O vínculo estatutário da autora foi devidamente comprovado ao ID 6975685, pg. 29, onde consta o termo de posse datado de 23 de julho de 2001. Portanto, lhe é aplicável o Estatuto do Servidor Público do Município de Cocal (Lei Municipal nº 281/1993).

O Art. 62 do referido Estatuto prevê o pagamento de 1/3 do valor da remuneração na ocasião de férias. Em seguida, no Art. 63, a previsão de que, após 12 (doze) meses de exercício das funções, terá o servidor direito ao gozo de férias de 30 (trinta) dias, possível a acumulação até 2 períodos.

A Autora alega não ter usufruído das férias do exercício de 2009, bem como não ter recebido o correspondente terço de férias e não ter percebido seus vencimentos referentes ao mês de dezembro daquele mesmo ano. Assim, a mesma não tinha condições de fazer prova de um fato negativo, portanto, incumbiria à parte ré fazer prova de fato impeditivo, modificativo ou extintivo do direito da autora, nos termos do Art. 373, II do CPC.

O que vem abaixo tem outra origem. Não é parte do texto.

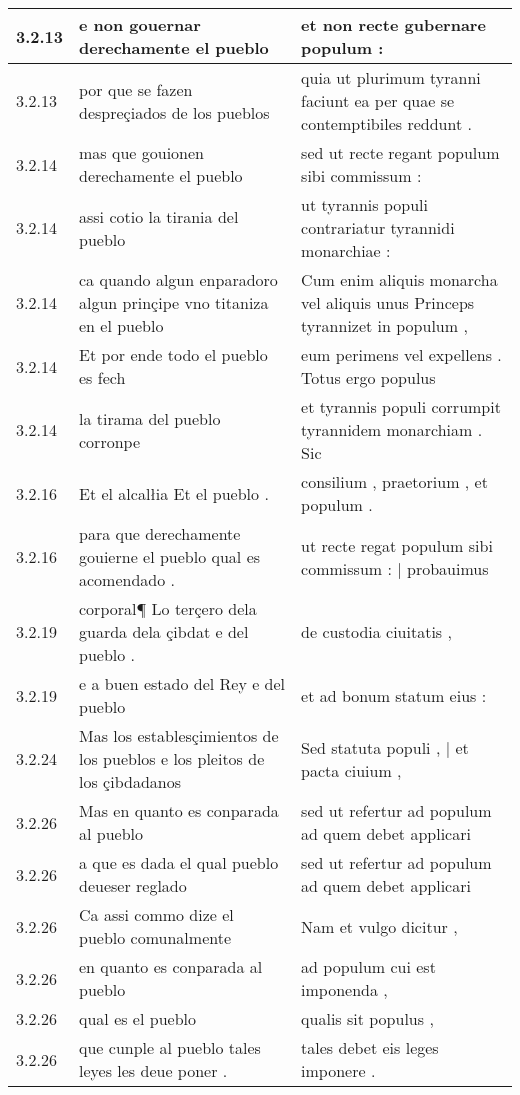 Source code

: \begin{tabular}{|p{1cm}|p{6.5cm}|p{6.5cm}|}
3.2.13 & e non gouernar derechamente el pueblo & et non recte gubernare populum : \\\hline
3.2.13 & por que se fazen despreçiados de los pueblos & quia ut plurimum tyranni faciunt ea per quae se contemptibiles reddunt . \\\hline
3.2.14 & mas que gouionen derechamente el pueblo & sed ut recte regant populum sibi commissum : \\\hline
3.2.14 & assi cotio la tirania del pueblo & ut tyrannis populi contrariatur tyrannidi monarchiae : \\\hline
3.2.14 & ca quando algun enparadoro algun prinçipe vno titaniza en el pueblo & Cum enim aliquis monarcha vel aliquis unus Princeps tyrannizet in populum , \\\hline
3.2.14 & Et por ende todo el pueblo es fech & eum perimens vel expellens . Totus ergo populus \\\hline
3.2.14 & la tirama del pueblo corronpe & et tyrannis populi corrumpit tyrannidem monarchiam . Sic \\\hline
3.2.16 & Et el alcalłia Et el pueblo . & consilium , praetorium , et populum . \\\hline
3.2.16 & para que derechamente gouierne el pueblo qual es acomendado . & ut recte regat populum sibi commissum : | probauimus \\\hline
3.2.19 & corporal¶ Lo terçero dela guarda dela çibdat e del pueblo . & de custodia ciuitatis , \\\hline
3.2.19 & e a buen estado del Rey e del pueblo & et ad bonum statum eius : \\\hline
3.2.24 & Mas los establesçimientos de los pueblos e los pleitos de los çibdadanos & Sed statuta populi , | et pacta ciuium , \\\hline
3.2.26 & Mas en quanto es conparada al pueblo & sed ut refertur ad populum ad quem debet applicari \\\hline
3.2.26 & a que es dada el qual pueblo deueser reglado & sed ut refertur ad populum ad quem debet applicari \\\hline
3.2.26 & Ca assi commo dize el pueblo comunalmente & Nam et vulgo dicitur , \\\hline
3.2.26 & en quanto es conparada al pueblo & ad populum cui est imponenda , \\\hline
3.2.26 & qual es el pueblo & qualis sit populus , \\\hline
3.2.26 & que cunple al pueblo tales leyes les deue poner . & tales debet eis leges imponere . \\\hline

\end{tabular}
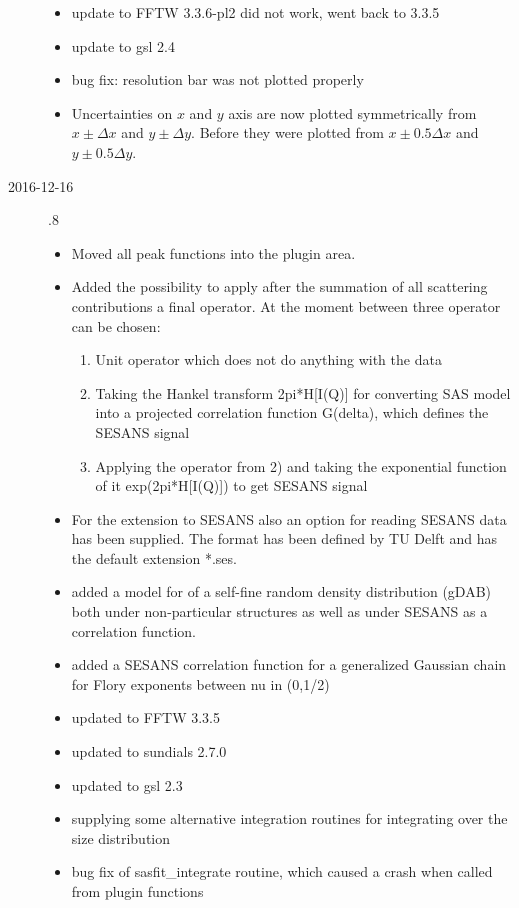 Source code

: \begin{description}
\begin{itemize}
    \item update to FFTW 3.3.6-pl2 did not work, went back to 3.3.5
    \item update to gsl 2.4
    \item bug fix: resolution bar was not plotted properly
    \item Uncertainties on $x$ and $y$ axis are now plotted symmetrically from $x\pm\Delta x$ and $y\pm\Delta y$.
          Before they were plotted from $x\pm0.5\Delta x$ and $y\pm0.5\Delta y$.
    \end{itemize}
\item[2016-12-16] .8
    \begin{itemize}
        \item Moved all peak functions into the plugin area.
        \item Added the possibility to apply after the summation of all scattering contributions a final operator.  At the moment between three operator can be chosen:
        \begin{enumerate}
            \item Unit operator which does not do anything with the data
            \item Taking the Hankel transform 2pi*H[I(Q)] for converting SAS model into a projected correlation function G(delta), which defines the SESANS signal
            \item Applying the operator from 2) and taking the exponential function of it exp(2pi*H[I(Q)]) to get SESANS signal
        \end{enumerate}
        \item For the extension to SESANS also an option for reading SESANS data has been supplied. The format has been defined by TU Delft and has the default extension *.ses.
        \item added a model for of a self-fine random density distribution (gDAB) both under non-particular  structures as well as under SESANS as a correlation function.
        \item added a SESANS correlation function for a generalized Gaussian chain for Flory exponents between nu in (0,1/2)
        \item updated to FFTW 3.3.5
        \item updated to sundials 2.7.0
        \item updated to gsl 2.3
        \item supplying some alternative integration routines for integrating over the size distribution
        \item bug fix of sasfit\_integrate routine, which caused a crash when called from plugin functions

\end{itemize}
\end{description}

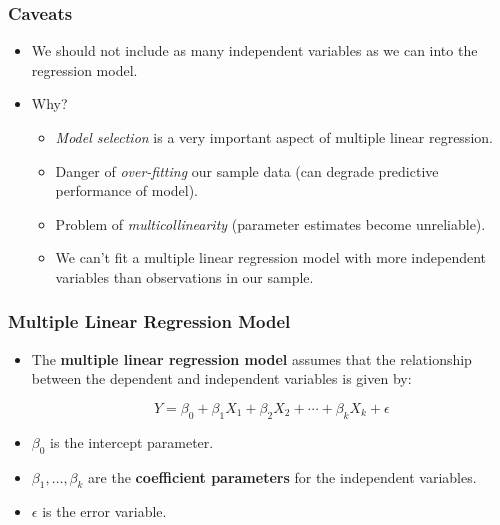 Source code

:\documentclass[14pt]{beamer}
\begin{document}
\begin{frame}
	\frametitle{Caveats}
	
	\begin{itemize}[label={\color{blue}$\blacktriangleright$}]
		\item We should not include as many independent variables as we can into the regression model.
		
		\item Why?
		\begin{itemize}[label={\color{blue}$\blacktriangleright$}]
			\item \textit{Model selection} is a very important aspect of multiple linear regression.
			
			\item Danger of \textit{over-fitting} our sample data (can degrade predictive performance of model).
			
			\item Problem of \textit{multicollinearity} (parameter estimates become unreliable).
			
			\item We can't fit a multiple linear regression model with more independent variables than observations in our sample.
		\end{itemize}
	\end{itemize}
	
\end{frame}
\begin{frame}
	\frametitle{Multiple Linear Regression Model}
	
	\begin{itemize}[label={\color{blue}$\blacktriangleright$}]
		\item The \textbf{multiple linear regression model} assumes that the relationship between the dependent and independent variables is given by:
		
		\[
		Y = \beta_0 + \beta_1X_1 + \beta_2X_2 + \cdots + \beta_kX_k + \epsilon
		\]
		
		\item $\beta_0$ is the intercept parameter.
		
		\item $\beta_1,\ldots,\beta_k$ are the \textbf{coefficient parameters} for the independent variables.
		
		\item $\epsilon$ is the error variable.
	\end{itemize}
	
\end{frame}
\end{document}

O Município não logrou êxito em provar ter pago os valores à autora, bem como ter concedido o período de férias questionado, o que poderia ser facilmente provado através da juntada de folha de pagamento, envio de ordem de pagamento ao banco conveniado e termo de concessão de férias ou documento similar.

Diante do exposto, resta nítida a condenação do Município de Cocal ao pagamento das verbas correspondentes ao vencimento do mês de dezembro de 2009 e o terço de férias correspondente, bem como, em obrigação de fazer, para conceder os 30 (trinta) dias de férias à servidora, no prazo de 12 (doze) meses a contar da presente sentença, a indicação pela autora a cerca do período de gozo.

Destaco, por fim, não se encontrarem as verbas prescritas, visto que a ação foi ajuizada em 2010.

 (...)

Ante o exposto, nos termos do artigo 487 do CPC, JULGO PROCEDENTES os pedidos autorais para CONDENAR o réu em obrigação de pagar as parcelas devidas, correspondentes ao vencimento de dezembro de 2009 e o respectivo terço de férias daquele período; bem como em obrigação de fazer para conceder, à escolha da autora e em conformidade com as balizadas do Estauto do Servidor, o período para gozo de férias de 30 (trinta) dias, a ser usufruído dentro dos 12 (doze) meses a partir do trânsito em julgado da presente sentença.

Sem custas, despesas ou honorários (Enunciado 09, CNJ c/c Art. 27 da Lei 12.153/09 e Art. 55 da Lei 9.099/95 c/c).

(…)”

 

 

Posteriormente, a parte autora, opôs Embargos de Declaração (id nº28866335), os quais foram acolhidos por meio da sentença de id nº28866345, nos seguintes termos: 

 “(…)

No caso em exame, os embargos são tempestivos e devem ser conhecidos, tendo em vista a alegada omissão, não constando na parte dispositiva da sentença os índices de juros e correção monetária.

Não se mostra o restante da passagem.